→ Task instructions:
I need the records below restated word for word, without their pictures.
--- Extracted material ---
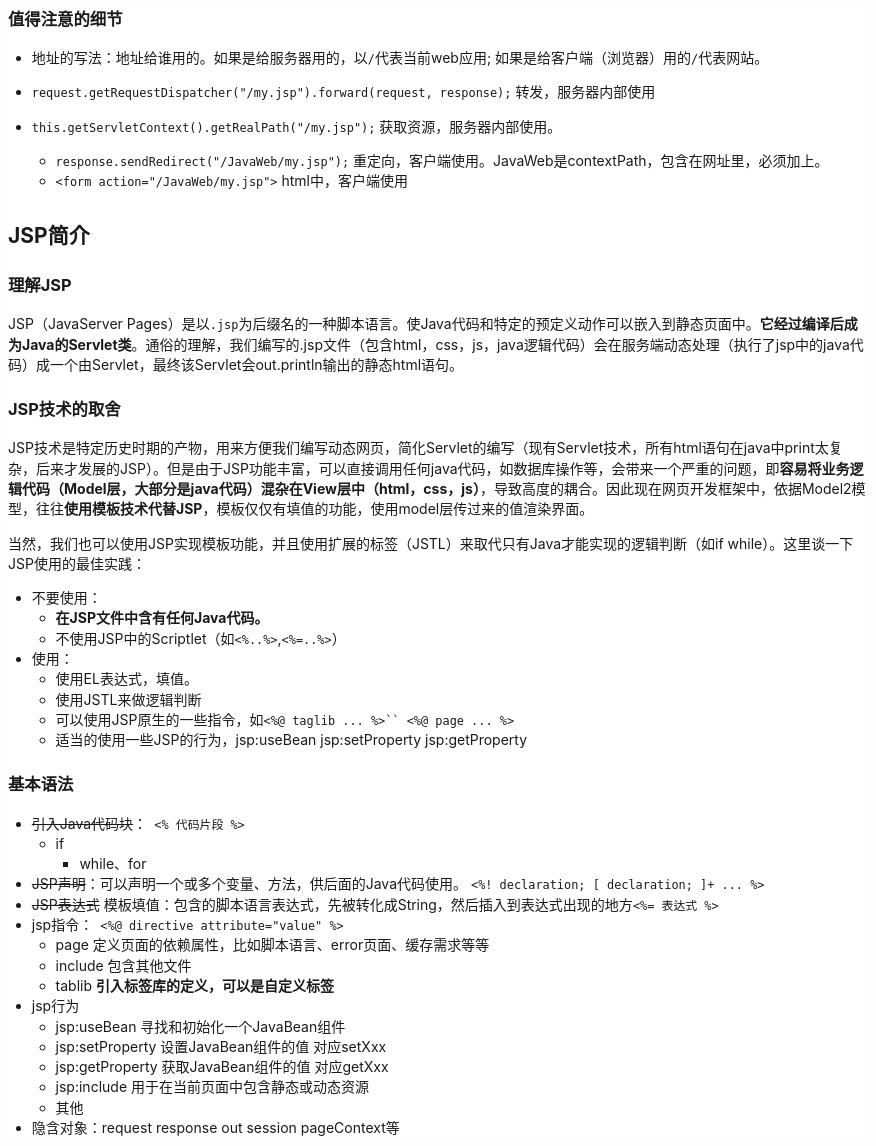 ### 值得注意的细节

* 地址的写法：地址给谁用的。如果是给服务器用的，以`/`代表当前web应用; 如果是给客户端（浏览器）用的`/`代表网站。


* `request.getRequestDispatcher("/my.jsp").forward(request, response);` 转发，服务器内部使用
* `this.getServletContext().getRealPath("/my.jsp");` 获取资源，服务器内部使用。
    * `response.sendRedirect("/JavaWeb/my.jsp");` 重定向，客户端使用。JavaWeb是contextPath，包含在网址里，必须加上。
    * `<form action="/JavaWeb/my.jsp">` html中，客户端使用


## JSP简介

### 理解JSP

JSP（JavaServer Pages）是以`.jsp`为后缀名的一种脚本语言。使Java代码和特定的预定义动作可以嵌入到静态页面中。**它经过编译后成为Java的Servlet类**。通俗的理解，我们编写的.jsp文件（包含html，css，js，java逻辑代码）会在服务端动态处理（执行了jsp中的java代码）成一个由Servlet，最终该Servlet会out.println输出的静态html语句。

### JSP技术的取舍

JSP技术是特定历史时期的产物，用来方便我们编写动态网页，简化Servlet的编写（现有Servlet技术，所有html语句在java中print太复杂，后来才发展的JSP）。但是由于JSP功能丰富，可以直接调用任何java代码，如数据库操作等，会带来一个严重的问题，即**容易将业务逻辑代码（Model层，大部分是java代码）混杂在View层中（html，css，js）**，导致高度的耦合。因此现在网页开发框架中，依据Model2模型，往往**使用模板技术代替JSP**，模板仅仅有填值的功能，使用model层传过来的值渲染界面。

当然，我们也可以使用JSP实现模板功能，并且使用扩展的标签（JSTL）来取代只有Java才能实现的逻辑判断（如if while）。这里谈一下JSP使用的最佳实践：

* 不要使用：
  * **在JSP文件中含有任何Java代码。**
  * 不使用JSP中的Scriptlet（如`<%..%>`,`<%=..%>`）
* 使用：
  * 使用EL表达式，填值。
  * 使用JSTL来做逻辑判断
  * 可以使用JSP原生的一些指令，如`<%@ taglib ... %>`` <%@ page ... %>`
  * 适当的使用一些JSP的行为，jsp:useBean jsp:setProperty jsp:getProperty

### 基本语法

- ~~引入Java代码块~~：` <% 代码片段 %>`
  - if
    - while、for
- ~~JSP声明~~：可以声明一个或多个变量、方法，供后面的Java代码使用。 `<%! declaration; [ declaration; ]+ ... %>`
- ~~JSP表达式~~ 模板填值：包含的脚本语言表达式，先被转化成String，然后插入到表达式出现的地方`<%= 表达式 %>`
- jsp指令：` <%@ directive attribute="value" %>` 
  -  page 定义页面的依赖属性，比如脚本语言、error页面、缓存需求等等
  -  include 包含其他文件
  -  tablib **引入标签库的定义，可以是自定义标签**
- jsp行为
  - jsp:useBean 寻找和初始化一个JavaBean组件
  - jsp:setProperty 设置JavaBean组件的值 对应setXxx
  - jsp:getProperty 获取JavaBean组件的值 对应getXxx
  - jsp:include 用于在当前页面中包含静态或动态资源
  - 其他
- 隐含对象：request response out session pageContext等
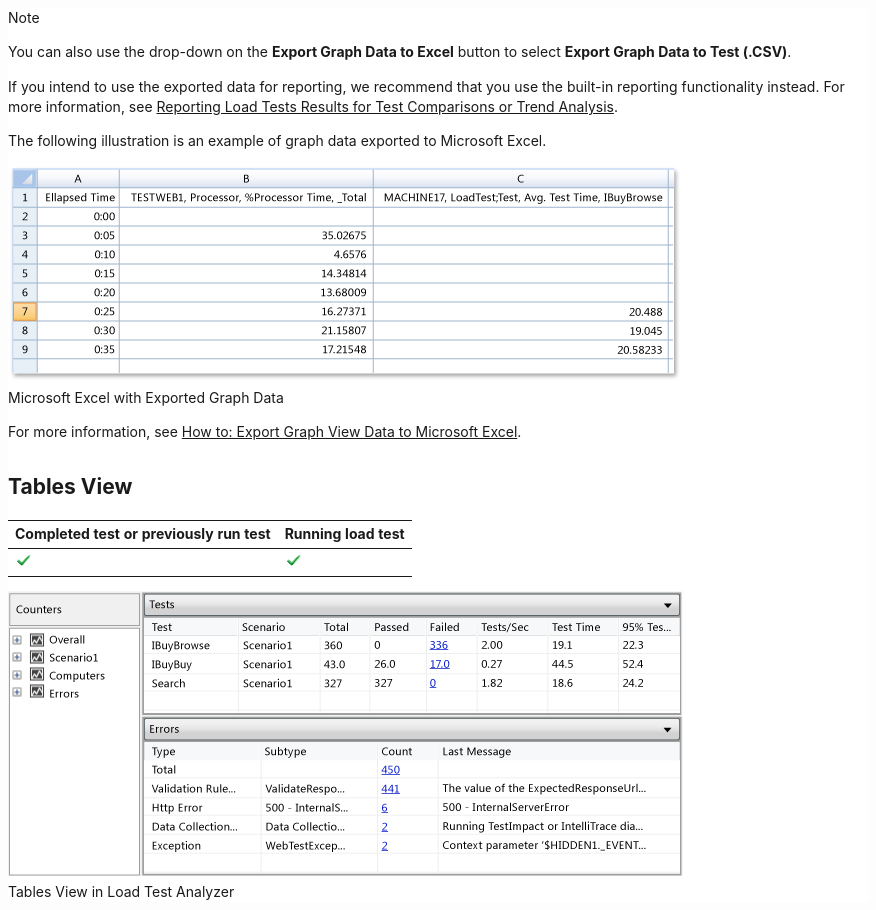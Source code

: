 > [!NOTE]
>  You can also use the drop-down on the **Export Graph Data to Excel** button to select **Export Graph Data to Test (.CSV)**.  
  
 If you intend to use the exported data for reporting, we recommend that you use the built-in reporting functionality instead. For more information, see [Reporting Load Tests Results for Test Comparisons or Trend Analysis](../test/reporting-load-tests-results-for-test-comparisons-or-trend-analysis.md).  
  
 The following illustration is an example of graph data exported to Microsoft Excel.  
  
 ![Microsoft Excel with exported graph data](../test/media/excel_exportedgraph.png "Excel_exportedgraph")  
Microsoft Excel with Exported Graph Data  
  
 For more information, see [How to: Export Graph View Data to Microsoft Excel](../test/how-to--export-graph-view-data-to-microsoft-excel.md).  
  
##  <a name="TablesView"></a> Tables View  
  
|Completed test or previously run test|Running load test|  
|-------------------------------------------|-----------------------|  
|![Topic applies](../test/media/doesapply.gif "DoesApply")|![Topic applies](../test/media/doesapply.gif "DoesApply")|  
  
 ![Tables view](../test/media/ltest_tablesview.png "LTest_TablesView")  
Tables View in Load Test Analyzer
---
→ Final answer:
 ### 值得注意的细节

* 地址的写法：地址给谁用的。如果是给服务器用的，以`/`代表当前web应用; 如果是给客户端（浏览器）用的`/`代表网站。


* `request.getRequestDispatcher("/my.jsp").forward(request, response);` 转发，服务器内部使用
* `this.getServletContext().getRealPath("/my.jsp");` 获取资源，服务器内部使用。
    * `response.sendRedirect("/JavaWeb/my.jsp");` 重定向，客户端使用。JavaWeb是contextPath，包含在网址里，必须加上。
    * `<form action="/JavaWeb/my.jsp">` html中，客户端使用


## JSP简介

### 理解JSP

JSP（JavaServer Pages）是以`.jsp`为后缀名的一种脚本语言。使Java代码和特定的预定义动作可以嵌入到静态页面中。**它经过编译后成为Java的Servlet类**。通俗的理解，我们编写的.jsp文件（包含html，css，js，java逻辑代码）会在服务端动态处理（执行了jsp中的java代码）成一个由Servlet，最终该Servlet会out.println输出的静态html语句。

### JSP技术的取舍

JSP技术是特定历史时期的产物，用来方便我们编写动态网页，简化Servlet的编写（现有Servlet技术，所有html语句在java中print太复杂，后来才发展的JSP）。但是由于JSP功能丰富，可以直接调用任何java代码，如数据库操作等，会带来一个严重的问题，即**容易将业务逻辑代码（Model层，大部分是java代码）混杂在View层中（html，css，js）**，导致高度的耦合。因此现在网页开发框架中，依据Model2模型，往往**使用模板技术代替JSP**，模板仅仅有填值的功能，使用model层传过来的值渲染界面。

当然，我们也可以使用JSP实现模板功能，并且使用扩展的标签（JSTL）来取代只有Java才能实现的逻辑判断（如if while）。这里谈一下JSP使用的最佳实践：

* 不要使用：
  * **在JSP文件中含有任何Java代码。**
  * 不使用JSP中的Scriptlet（如`<%..%>`,`<%=..%>`）
* 使用：
  * 使用EL表达式，填值。
  * 使用JSTL来做逻辑判断
  * 可以使用JSP原生的一些指令，如`<%@ taglib ... %>`` <%@ page ... %>`
  * 适当的使用一些JSP的行为，jsp:useBean jsp:setProperty jsp:getProperty

### 基本语法

- ~~引入Java代码块~~：` <% 代码片段 %>`
  - if
    - while、for
- ~~JSP声明~~：可以声明一个或多个变量、方法，供后面的Java代码使用。 `<%! declaration; [ declaration; ]+ ... %>`
- ~~JSP表达式~~ 模板填值：包含的脚本语言表达式，先被转化成String，然后插入到表达式出现的地方`<%= 表达式 %>`
- jsp指令：` <%@ directive attribute="value" %>` 
  -  page 定义页面的依赖属性，比如脚本语言、error页面、缓存需求等等
  -  include 包含其他文件
  -  tablib **引入标签库的定义，可以是自定义标签**
- jsp行为
  - jsp:useBean 寻找和初始化一个JavaBean组件
  - jsp:setProperty 设置JavaBean组件的值 对应setXxx
  - jsp:getProperty 获取JavaBean组件的值 对应getXxx
  - jsp:include 用于在当前页面中包含静态或动态资源
  - 其他
- 隐含对象：request response out session pageContext等
Source code

: > [!NOTE]
>  You can also use the drop-down on the **Export Graph Data to Excel** button to select **Export Graph Data to Test (.CSV)**.  
  
 If you intend to use the exported data for reporting, we recommend that you use the built-in reporting functionality instead. For more information, see [Reporting Load Tests Results for Test Comparisons or Trend Analysis](../test/reporting-load-tests-results-for-test-comparisons-or-trend-analysis.md).  
  
 The following illustration is an example of graph data exported to Microsoft Excel.  
  
 ![Microsoft Excel with exported graph data](../test/media/excel_exportedgraph.png "Excel_exportedgraph")  
Microsoft Excel with Exported Graph Data  
  
 For more information, see [How to: Export Graph View Data to Microsoft Excel](../test/how-to--export-graph-view-data-to-microsoft-excel.md).  
  
##  <a name="TablesView"></a> Tables View  
  
|Completed test or previously run test|Running load test|  
|-------------------------------------------|-----------------------|  
|![Topic applies](../test/media/doesapply.gif "DoesApply")|![Topic applies](../test/media/doesapply.gif "DoesApply")|  
  
 ![Tables view](../test/media/ltest_tablesview.png "LTest_TablesView")  
Tables View in Load Test Analyzer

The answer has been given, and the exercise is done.